- **ASSIGNMENT**
Reproduce only the top of the records, down to and including the line containing "An Android library".

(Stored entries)

+++++

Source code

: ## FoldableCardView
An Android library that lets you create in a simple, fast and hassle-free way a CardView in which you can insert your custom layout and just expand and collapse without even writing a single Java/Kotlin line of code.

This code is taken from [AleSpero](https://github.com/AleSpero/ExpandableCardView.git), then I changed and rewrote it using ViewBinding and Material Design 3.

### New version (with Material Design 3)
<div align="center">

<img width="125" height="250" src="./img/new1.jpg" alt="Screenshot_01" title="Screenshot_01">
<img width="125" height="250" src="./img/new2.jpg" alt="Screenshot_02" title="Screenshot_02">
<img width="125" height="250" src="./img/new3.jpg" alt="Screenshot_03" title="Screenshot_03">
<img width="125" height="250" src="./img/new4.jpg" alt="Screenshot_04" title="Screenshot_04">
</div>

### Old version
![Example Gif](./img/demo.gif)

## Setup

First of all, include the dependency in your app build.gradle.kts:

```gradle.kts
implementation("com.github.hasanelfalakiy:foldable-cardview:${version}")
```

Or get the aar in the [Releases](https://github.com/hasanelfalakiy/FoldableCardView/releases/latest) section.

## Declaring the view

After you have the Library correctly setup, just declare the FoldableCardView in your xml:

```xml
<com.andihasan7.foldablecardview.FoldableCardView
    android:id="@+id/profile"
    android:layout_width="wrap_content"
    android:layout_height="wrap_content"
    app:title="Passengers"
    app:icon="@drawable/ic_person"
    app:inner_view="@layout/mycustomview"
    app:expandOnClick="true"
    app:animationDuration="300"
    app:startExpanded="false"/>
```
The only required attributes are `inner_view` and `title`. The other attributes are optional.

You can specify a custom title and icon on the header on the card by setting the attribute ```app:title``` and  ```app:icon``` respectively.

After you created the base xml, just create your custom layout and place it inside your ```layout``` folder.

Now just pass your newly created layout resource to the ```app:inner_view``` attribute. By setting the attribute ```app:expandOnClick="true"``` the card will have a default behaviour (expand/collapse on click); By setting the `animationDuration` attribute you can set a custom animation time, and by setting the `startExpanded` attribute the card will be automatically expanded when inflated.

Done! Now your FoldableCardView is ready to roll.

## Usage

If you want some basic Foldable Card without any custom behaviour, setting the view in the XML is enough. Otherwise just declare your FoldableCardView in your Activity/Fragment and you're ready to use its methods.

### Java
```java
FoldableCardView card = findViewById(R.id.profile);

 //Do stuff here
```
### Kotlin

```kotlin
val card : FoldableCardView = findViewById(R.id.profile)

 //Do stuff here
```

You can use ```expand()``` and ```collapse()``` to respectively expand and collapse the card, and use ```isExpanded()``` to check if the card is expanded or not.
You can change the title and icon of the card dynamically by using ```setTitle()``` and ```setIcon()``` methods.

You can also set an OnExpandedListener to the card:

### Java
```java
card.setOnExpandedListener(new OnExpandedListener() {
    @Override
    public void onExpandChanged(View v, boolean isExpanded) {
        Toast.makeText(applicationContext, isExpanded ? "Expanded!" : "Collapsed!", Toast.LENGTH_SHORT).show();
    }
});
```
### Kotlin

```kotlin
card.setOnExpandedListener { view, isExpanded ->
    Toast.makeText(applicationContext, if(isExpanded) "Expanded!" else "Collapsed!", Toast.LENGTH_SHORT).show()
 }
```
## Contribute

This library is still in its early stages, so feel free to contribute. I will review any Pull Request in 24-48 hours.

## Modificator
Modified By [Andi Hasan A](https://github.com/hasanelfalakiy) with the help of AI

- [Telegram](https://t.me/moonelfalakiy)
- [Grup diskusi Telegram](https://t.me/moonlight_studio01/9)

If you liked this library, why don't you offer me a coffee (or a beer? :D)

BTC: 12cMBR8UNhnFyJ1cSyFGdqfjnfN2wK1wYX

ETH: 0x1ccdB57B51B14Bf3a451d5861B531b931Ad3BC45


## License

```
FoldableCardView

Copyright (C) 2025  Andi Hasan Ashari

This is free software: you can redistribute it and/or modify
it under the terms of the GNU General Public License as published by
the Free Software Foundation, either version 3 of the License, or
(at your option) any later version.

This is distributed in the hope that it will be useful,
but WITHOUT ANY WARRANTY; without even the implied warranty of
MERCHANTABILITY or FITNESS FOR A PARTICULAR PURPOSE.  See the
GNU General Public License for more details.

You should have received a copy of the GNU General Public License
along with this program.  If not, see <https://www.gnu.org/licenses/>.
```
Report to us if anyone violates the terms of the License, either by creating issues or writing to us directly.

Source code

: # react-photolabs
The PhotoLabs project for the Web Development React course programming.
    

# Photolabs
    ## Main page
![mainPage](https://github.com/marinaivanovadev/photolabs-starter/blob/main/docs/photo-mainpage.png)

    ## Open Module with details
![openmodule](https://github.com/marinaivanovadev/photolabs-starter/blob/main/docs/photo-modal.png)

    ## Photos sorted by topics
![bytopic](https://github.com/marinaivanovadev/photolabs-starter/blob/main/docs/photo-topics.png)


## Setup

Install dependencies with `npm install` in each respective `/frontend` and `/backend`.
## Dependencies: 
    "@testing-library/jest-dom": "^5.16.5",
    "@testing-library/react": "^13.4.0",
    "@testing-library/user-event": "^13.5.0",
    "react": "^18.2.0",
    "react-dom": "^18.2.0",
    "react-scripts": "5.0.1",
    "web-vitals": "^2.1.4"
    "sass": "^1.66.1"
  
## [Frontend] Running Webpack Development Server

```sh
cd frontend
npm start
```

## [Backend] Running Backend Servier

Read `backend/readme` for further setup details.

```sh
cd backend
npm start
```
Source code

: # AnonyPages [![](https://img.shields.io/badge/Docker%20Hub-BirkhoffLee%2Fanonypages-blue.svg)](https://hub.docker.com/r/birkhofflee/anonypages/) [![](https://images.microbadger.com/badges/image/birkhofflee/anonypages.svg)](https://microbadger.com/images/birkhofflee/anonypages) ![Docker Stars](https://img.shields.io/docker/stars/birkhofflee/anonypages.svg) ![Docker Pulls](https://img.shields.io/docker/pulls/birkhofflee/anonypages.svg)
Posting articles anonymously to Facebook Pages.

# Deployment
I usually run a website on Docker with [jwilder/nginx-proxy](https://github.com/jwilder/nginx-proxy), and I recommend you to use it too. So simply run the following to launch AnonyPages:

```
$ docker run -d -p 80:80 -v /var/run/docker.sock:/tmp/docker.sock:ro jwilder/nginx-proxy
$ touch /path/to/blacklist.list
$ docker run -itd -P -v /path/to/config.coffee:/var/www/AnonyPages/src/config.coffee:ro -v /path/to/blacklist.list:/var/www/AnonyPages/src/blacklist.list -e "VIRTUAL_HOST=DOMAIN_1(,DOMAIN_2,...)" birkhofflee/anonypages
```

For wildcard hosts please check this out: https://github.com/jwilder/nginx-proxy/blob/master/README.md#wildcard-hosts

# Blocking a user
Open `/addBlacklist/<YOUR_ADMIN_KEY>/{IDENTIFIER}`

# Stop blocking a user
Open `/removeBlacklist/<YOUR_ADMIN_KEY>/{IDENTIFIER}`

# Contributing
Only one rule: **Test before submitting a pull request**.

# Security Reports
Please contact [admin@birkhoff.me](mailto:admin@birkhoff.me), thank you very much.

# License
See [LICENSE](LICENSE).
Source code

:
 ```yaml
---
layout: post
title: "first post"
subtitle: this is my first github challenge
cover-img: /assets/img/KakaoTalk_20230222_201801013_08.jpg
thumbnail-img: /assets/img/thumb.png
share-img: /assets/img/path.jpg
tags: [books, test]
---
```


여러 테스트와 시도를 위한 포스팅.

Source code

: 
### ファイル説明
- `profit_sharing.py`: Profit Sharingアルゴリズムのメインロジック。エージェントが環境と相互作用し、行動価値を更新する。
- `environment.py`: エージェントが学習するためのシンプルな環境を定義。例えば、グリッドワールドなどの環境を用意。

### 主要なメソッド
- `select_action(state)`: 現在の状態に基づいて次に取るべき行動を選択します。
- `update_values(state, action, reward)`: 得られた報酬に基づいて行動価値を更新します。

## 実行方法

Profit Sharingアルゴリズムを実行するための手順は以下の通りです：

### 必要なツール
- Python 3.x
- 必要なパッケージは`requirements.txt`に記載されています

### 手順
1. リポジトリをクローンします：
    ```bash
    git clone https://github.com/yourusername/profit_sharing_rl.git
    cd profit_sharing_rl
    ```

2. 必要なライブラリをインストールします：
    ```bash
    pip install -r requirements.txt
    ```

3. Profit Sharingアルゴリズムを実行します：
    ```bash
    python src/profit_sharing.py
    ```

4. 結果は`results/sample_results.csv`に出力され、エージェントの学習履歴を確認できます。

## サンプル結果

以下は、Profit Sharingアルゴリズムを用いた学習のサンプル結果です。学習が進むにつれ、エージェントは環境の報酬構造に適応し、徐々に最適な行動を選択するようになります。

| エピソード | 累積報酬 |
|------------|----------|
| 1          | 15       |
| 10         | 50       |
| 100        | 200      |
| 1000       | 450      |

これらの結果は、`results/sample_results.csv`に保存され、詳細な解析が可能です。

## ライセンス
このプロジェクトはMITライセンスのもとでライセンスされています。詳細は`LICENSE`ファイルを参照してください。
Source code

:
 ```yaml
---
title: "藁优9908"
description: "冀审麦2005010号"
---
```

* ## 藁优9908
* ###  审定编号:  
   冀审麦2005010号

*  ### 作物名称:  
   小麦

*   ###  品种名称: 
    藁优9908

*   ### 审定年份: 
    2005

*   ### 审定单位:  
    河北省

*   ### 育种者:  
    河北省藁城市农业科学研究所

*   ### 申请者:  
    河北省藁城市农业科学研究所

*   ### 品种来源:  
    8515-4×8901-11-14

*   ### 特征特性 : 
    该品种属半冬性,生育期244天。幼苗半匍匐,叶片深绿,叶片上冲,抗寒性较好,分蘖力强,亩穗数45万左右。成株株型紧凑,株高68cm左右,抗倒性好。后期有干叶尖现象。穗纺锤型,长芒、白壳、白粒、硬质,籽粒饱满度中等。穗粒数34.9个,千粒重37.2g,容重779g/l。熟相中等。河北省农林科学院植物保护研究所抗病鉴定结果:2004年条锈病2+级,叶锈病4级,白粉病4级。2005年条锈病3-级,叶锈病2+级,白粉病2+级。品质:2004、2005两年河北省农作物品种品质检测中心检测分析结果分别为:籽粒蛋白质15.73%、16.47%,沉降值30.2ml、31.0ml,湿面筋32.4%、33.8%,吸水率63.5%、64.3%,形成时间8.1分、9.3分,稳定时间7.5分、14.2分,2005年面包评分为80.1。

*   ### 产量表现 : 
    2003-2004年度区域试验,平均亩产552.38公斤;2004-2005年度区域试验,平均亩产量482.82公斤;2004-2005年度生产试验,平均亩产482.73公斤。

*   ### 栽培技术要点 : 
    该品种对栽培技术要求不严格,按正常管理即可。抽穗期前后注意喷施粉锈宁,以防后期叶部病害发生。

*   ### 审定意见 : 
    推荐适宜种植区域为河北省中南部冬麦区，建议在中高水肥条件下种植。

+++++

- **YOUR RESPONSE**
Source code

: ## FoldableCardView
An Android library that lets you create in a simple, fast and hassle-free way a CardView in which you can insert your custom layout and just expand and collapse without even writing a single Java/Kotlin line of code.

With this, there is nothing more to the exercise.